TO say Africa was embarrassed by what happened in Cabinda last week is to understate the feeling of shame that pervaded the whole continent.

Many are beginning to blame the victims, the Togolese national team, for having driven into Cabinda instead of flying in but this is to pass the buck.

The Angolan government had declared Cabinda safe and scheduled some of the matches of the African Nations Cup to be played in the province. The Angolan government was remiss in its intelligence gathering and the buck stops there.

But where is Cabinda? Cabinda is an aberration of the partition of Africa. It’s not even in Angola, it is 60 km away, separated from Angola by a strip of Democratic Republic of the Congo (DRC) land.

It shares its borders with the DRC and Republic of Congo (Congo Brazzaville) and to the west it is bordered by the Atlantic Ocean.

The word “enclave” is often used to describe this “closedness” of Cabinda. So, Angola’s claim over Cabinda is much like South Africa claiming that Zimbabwe’s Midlands province belongs to it.

When Africa was parcelled out among the Europeans at the Berlin Conference in 1884 Cabinda became a Portuguese protectorate (or colony), so did Angola. On August 1 1975 Cabinda proclaimed its independence from Portugal.

In November that year Angola did the same and soon after, with the aid of Cuba, the ruling MPLA invaded Cabinda, overthrew the provisional government and incorporated it into Angola.

Cabinda had been fighting for a separate state since the early 1960s. In 1963 the different movements that had been fighting for secession amalgamated to form the Front for the Liberation of the Enclave of Cabinda (FLEC) which fought a low-intensity guerrilla war in the 1970s and 1980s, attacking Angolan government troops and economic targets or creating havoc by kidnapping foreign employees working in the province’s oil and construction businesses.

As recently as 2003 the United Nations Commission for Human Rights revealed many MPLA atrocities in Cabinda and a year later Human Rights Watch reported that the MPLA continued to commit crimes against civilians in Cabinda.

But why does Angola claim dominion over Cabinda? It must be about its wealth!

“Consisting largely of tropical forest Cabinda produces hardwoods, coffee, cocoa, crude rubber and palm oil. The product for which it is best known, however, is its oil.

Conservative estimates are that Cabinda accounts for close to 60% of Angola’s oil production, estimated at approximately 900 000 barrels a day, and it is estimated that oil exports from the province are worth the equivalent of US$100 000 per annum for every Cabindan.

Yet it remains one of the poorest provinces in Angola. An agreement in 1996 between the national and provincial governments stipulated that 10% of Cabinda’s taxes on oil revenues should be given back to the province, but Cabindans often feel that these revenues are not benefiting the population as a whole, largely because of corruption” say the online encyclopaedia Wikipedia.

Every country in the world — and that includes Zimbabwe — has its own sources of conflict or potential sources of conflict.

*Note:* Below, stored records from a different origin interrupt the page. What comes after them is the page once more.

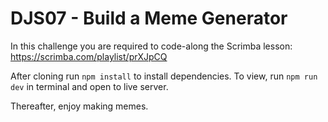 # DJS07 - Build a Meme Generator

In this challenge you are required to code-along the Scrimba lesson: https://scrimba.com/playlist/prXJpCQ

After cloning run `npm install` to install dependencies. 
To view, run `npm run dev` in terminal and open to live server.

Thereafter, enjoy making memes. 
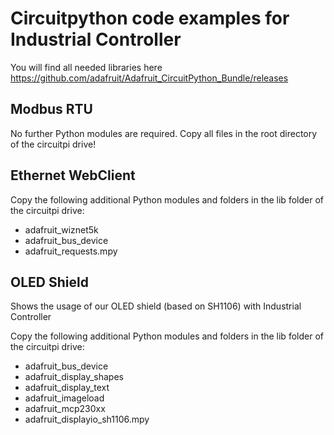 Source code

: # Circuitpython code examples for Industrial Controller

You will find all needed libraries here https://github.com/adafruit/Adafruit_CircuitPython_Bundle/releases


## Modbus RTU

No further Python modules are required. Copy all files in the root directory of the circuitpi drive!





## Ethernet WebClient 

Copy the following additional Python modules and folders in the lib folder of the circuitpi drive:

* adafruit_wiznet5k
* adafruit_bus_device
* adafruit_requests.mpy



## OLED Shield  

Shows the usage of our OLED shield (based on SH1106) with Industrial Controller

Copy the following additional Python modules and folders in the lib folder of the circuitpi drive:

* adafruit_bus_device
* adafruit_display_shapes
* adafruit_display_text
* adafruit_imageload
* adafruit_mcp230xx
* adafruit_displayio_sh1106.mpy
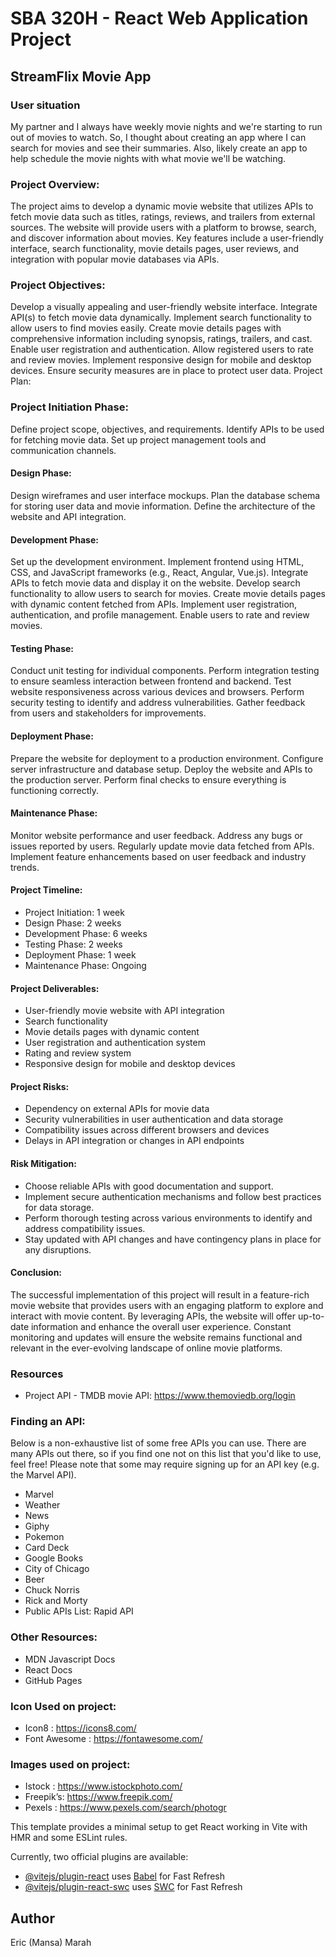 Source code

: # SBA 320H - React Web Application Project

## StreamFlix Movie App

###  User situation
My partner and I always have weekly movie nights and we're starting to run out of movies to watch. So, I thought about creating an app where I can search for movies and see their summaries. Also, likely create an app to help schedule the movie nights with what movie we'll be watching.

### Project Overview:
The project aims to develop a dynamic movie website that utilizes APIs to fetch movie data such as titles, ratings, reviews, and trailers from external sources. The website will provide users with a platform to browse, search, and discover information about movies. Key features include a user-friendly interface, search functionality, movie details pages, user reviews, and integration with popular movie databases via APIs.

### Project Objectives:
Develop a visually appealing and user-friendly website interface.
Integrate API(s) to fetch movie data dynamically.
Implement search functionality to allow users to find movies easily.
Create movie details pages with comprehensive information including synopsis, ratings, trailers, and cast.
Enable user registration and authentication.
Allow registered users to rate and review movies.
Implement responsive design for mobile and desktop devices.
Ensure security measures are in place to protect user data.
Project Plan:

### Project Initiation Phase:
Define project scope, objectives, and requirements.
Identify APIs to be used for fetching movie data.
Set up project management tools and communication channels.

#### Design Phase:
Design wireframes and user interface mockups.
Plan the database schema for storing user data and movie information.
Define the architecture of the website and API integration.

#### Development Phase:
Set up the development environment.
Implement frontend using HTML, CSS, and JavaScript frameworks (e.g., React, Angular, Vue.js).
Integrate APIs to fetch movie data and display it on the website.
Develop search functionality to allow users to search for movies.
Create movie details pages with dynamic content fetched from APIs.
Implement user registration, authentication, and profile management.
Enable users to rate and review movies.

#### Testing Phase:
Conduct unit testing for individual components.
Perform integration testing to ensure seamless interaction between frontend and backend.
Test website responsiveness across various devices and browsers.
Perform security testing to identify and address vulnerabilities.
Gather feedback from users and stakeholders for improvements.

#### Deployment Phase:
Prepare the website for deployment to a production environment.
Configure server infrastructure and database setup.
Deploy the website and APIs to the production server.
Perform final checks to ensure everything is functioning correctly.

#### Maintenance Phase:
Monitor website performance and user feedback.
Address any bugs or issues reported by users.
Regularly update movie data fetched from APIs.
Implement feature enhancements based on user feedback and industry trends.

#### Project Timeline:
   * Project Initiation: 1 week
   * Design Phase: 2 weeks
   * Development Phase: 6 weeks
   * Testing Phase: 2 weeks
   * Deployment Phase: 1 week
   * Maintenance Phase: Ongoing

#### Project Deliverables:
   * User-friendly movie website with API integration
   * Search functionality
   * Movie details pages with dynamic content
   * User registration and authentication system
   * Rating and review system
   * Responsive design for mobile and desktop devices

#### Project Risks:
   * Dependency on external APIs for movie data
   * Security vulnerabilities in user authentication and data storage
   * Compatibility issues across different browsers and devices
   * Delays in API integration or changes in API endpoints

#### Risk Mitigation:
   * Choose reliable APIs with good documentation and support.
   * Implement secure authentication mechanisms and follow best practices for data storage.
   * Perform thorough testing across various environments to identify and address compatibility issues.
   * Stay updated with API changes and have contingency plans in place for any disruptions.

#### Conclusion:
The successful implementation of this project will result in a feature-rich movie website that provides users with an engaging platform to explore and interact with movie content. By leveraging APIs, the website will offer up-to-date information and enhance the overall user experience. Constant monitoring and updates will ensure the website remains functional and relevant in the ever-evolving landscape of online movie platforms.

### Resources
* Project API - TMDB movie API: https://www.themoviedb.org/login

### Finding an API:
Below is a non-exhaustive list of some free APIs you can use. There are many APIs out there, so if you find one not on this list that you'd like to use, feel free! Please note that some may require signing up for an API key (e.g. the Marvel API).
   * Marvel
   * Weather
   * News
   * Giphy
   * Pokemon
   * Card Deck
   * Google Books
   * City of Chicago
   * Beer
   * Chuck Norris
   * Rick and Morty
   * Public APIs List: Rapid API

### Other Resources:
* MDN Javascript Docs
* React Docs
* GitHub Pages

### Icon Used on project:
* Icon8 : https://icons8.com/
* Font Awesome : https://fontawesome.com/

### Images used on project: 
* Istock : https://www.istockphoto.com/
* Freepik’s: https://www.freepik.com/
* Pexels : https://www.pexels.com/search/photogr

This template provides a minimal setup to get React working in Vite with HMR and some ESLint rules.

Currently, two official plugins are available:
- [@vitejs/plugin-react](https://github.com/vitejs/vite-plugin-react/blob/main/packages/plugin-react/README.md) uses [Babel](https://babeljs.io/) for Fast Refresh
- [@vitejs/plugin-react-swc](https://github.com/vitejs/vite-plugin-react-swc) uses [SWC](https://swc.rs/) for Fast Refresh

## Author
Eric (Mansa) Marah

In Zimbabwe a potential source of conflict is the increasing perception that all the country’s wealth is benefiting only one region, Harare province, and, as a corollary, because Zimbabwe is ethnically diverse many may feel one ethnic group dominates.

Harare has been called Bambazonke (Grab All) since the days of the Central African Federation (1953-1963).

This was the period when most resources from the three countries making up the federation — Southern Rhodesia (Zimbabwe), Northern Rhodesia (Zambia) and Nyasaland (Malawi) — were channelled towards the development of Salisbury (Harare) which was the designated capital of both Southern Rhodesia and the federation. This caused much consternation up north and ultimately led to the break-up of the grouping.

Commentators are already beginning to write about the “Bambazonke mindset” referring to the channelling, real or perceived, of all the country’s resources towards Harare. Without being alarmist, the powers-that-be must begin to take these “whisperings” seriously.

Last week the inaugural sale of Chiadzwa diamonds flopped but people were already beginning to ask how the money raised from the auction was going to benefit the people of the region from which the diamonds had been mined.

True, a huge chunk of the proceeds from the diamonds were going into the fiscus from which hopefully they would be used to develop the country. But it goes without saying that Harare would benefit most, much to the chagrin of the people from the eastern region.

As Zimbabwe embarks on the process of writing a new constitution no doubt this issue will be raised again and again. Some have suggested devolution; and there are many passionate reasons for and against it.

I would be against devolution because its potential to spawn secessionist jingoism is huge, but there certainly should be a clause in the new charter that should spell out how a reasonable chunk of a region’s gross earnings should be channelled back to that region.

During the land redistribution exercise a lot of competent farmers from dry regions such as Manicaland, Masvingo, Matabeleland and the Midlands were denied land in the wet Mashonaland provinces.

Although this didn’t seem to be central government policy, these farmers were told openly that they should go back to their own provinces.

The people of Mashonaland felt that they should benefit most from the natural resource of fertile land. Why shouldn’t the people of Manicaland feel that they too should be entitled to benefit most from the diamonds being mined in their region?

Why shouldn’t the Midlands also feel the same about the Murowa diamonds? Or Matabeleland South, about the River Ranch diamonds? Same with all other resources.

Although the goings-on in Cabinda may seem an extreme example, there is no reason why Zimbabweans should not try to eliminate their potential sources of conflict, and the on-going constitution-making process affords the country this opportunity.